### YOUR ASSIGNMENT
Each line from the first line of the entries through the line holding "nazw plików wymaga" is to be restated word for word; nothing else, and no picture, belongs in the answer.

### SOURCE MATERIAL
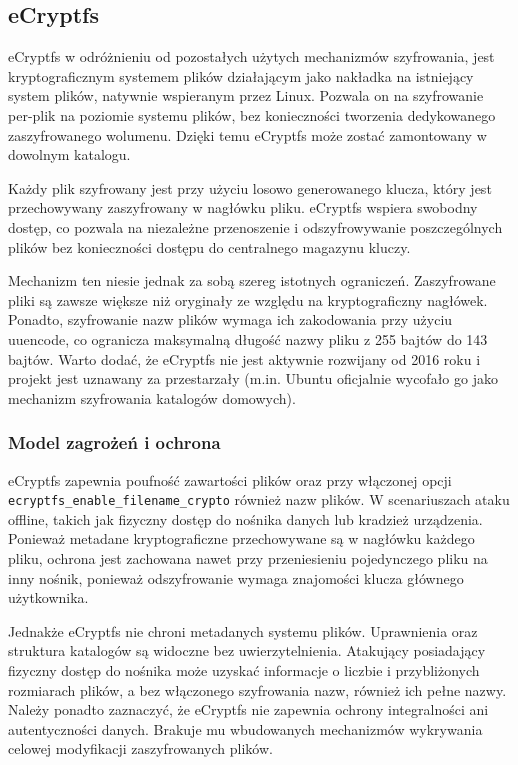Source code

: \documentclass[a4paper]{article}
\begin{document}
\subsection{eCryptfs}
eCryptfs  w odróżnieniu od pozostałych użytych mechanizmów szyfrowania, jest kryptograficznym
systemem plików działającym jako nakładka na istniejący system plików, natywnie wspieranym
przez Linux. Pozwala on na szyfrowanie per-plik na poziomie systemu plików, bez konieczności
tworzenia dedykowanego zaszyfrowanego wolumenu. Dzięki temu eCryptfs może zostać zamontowany
w dowolnym katalogu.

Każdy plik szyfrowany jest przy użyciu losowo generowanego klucza, który jest przechowywany
zaszyfrowany w nagłówku pliku. eCryptfs wspiera swobodny dostęp, co pozwala na niezależne
przenoszenie i odszyfrowywanie poszczególnych plików bez konieczności dostępu do centralnego
magazynu kluczy.

Mechanizm ten niesie jednak za sobą szereg istotnych ograniczeń. Zaszyfrowane pliki są zawsze
większe niż oryginały ze względu na kryptograficzny nagłówek. Ponadto, szyfrowanie
nazw plików wymaga ich zakodowania przy użyciu uuencode, co ogranicza maksymalną długość
nazwy pliku z 255 bajtów do 143 bajtów. Warto dodać, że eCryptfs nie jest aktywnie rozwijany
od 2016 roku i projekt jest uznawany za przestarzały (m.in. Ubuntu oficjalnie wycofało go
jako mechanizm szyfrowania katalogów domowych).

\subsubsection{Model zagrożeń i ochrona}
eCryptfs zapewnia poufność zawartości plików oraz przy włączonej opcji
\texttt{ecryptfs\_enable\_filename\_crypto} również nazw plików. W scenariuszach ataku
offline, takich jak fizyczny dostęp do nośnika danych lub kradzież urządzenia.
Ponieważ metadane kryptograficzne przechowywane są w nagłówku każdego pliku, ochrona jest
zachowana nawet przy przeniesieniu pojedynczego pliku na inny nośnik, ponieważ
odszyfrowanie wymaga znajomości klucza głównego użytkownika.

Jednakże eCryptfs nie chroni metadanych systemu plików. Uprawnienia oraz struktura katalogów
są widoczne bez uwierzytelnienia. Atakujący posiadający fizyczny dostęp do nośnika może uzyskać
informacje o liczbie i przybliżonych rozmiarach plików, a bez włączonego szyfrowania nazw,
również ich pełne nazwy. Należy ponadto zaznaczyć, że eCryptfs nie zapewnia ochrony integralności
ani autentyczności danych. Brakuje mu wbudowanych mechanizmów wykrywania celowej modyfikacji
zaszyfrowanych plików.
\end{document}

### RESPONSE
Source code

: \documentclass[a4paper]{article}
\begin{document}
\subsection{eCryptfs}
eCryptfs  w odróżnieniu od pozostałych użytych mechanizmów szyfrowania, jest kryptograficznym
systemem plików działającym jako nakładka na istniejący system plików, natywnie wspieranym
przez Linux. Pozwala on na szyfrowanie per-plik na poziomie systemu plików, bez konieczności
tworzenia dedykowanego zaszyfrowanego wolumenu. Dzięki temu eCryptfs może zostać zamontowany
w dowolnym katalogu.

Każdy plik szyfrowany jest przy użyciu losowo generowanego klucza, który jest przechowywany
zaszyfrowany w nagłówku pliku. eCryptfs wspiera swobodny dostęp, co pozwala na niezależne
przenoszenie i odszyfrowywanie poszczególnych plików bez konieczności dostępu do centralnego
magazynu kluczy.

Mechanizm ten niesie jednak za sobą szereg istotnych ograniczeń. Zaszyfrowane pliki są zawsze
większe niż oryginały ze względu na kryptograficzny nagłówek. Ponadto, szyfrowanie
nazw plików wymaga ich zakodowania przy użyciu uuencode, co ogranicza maksymalną długość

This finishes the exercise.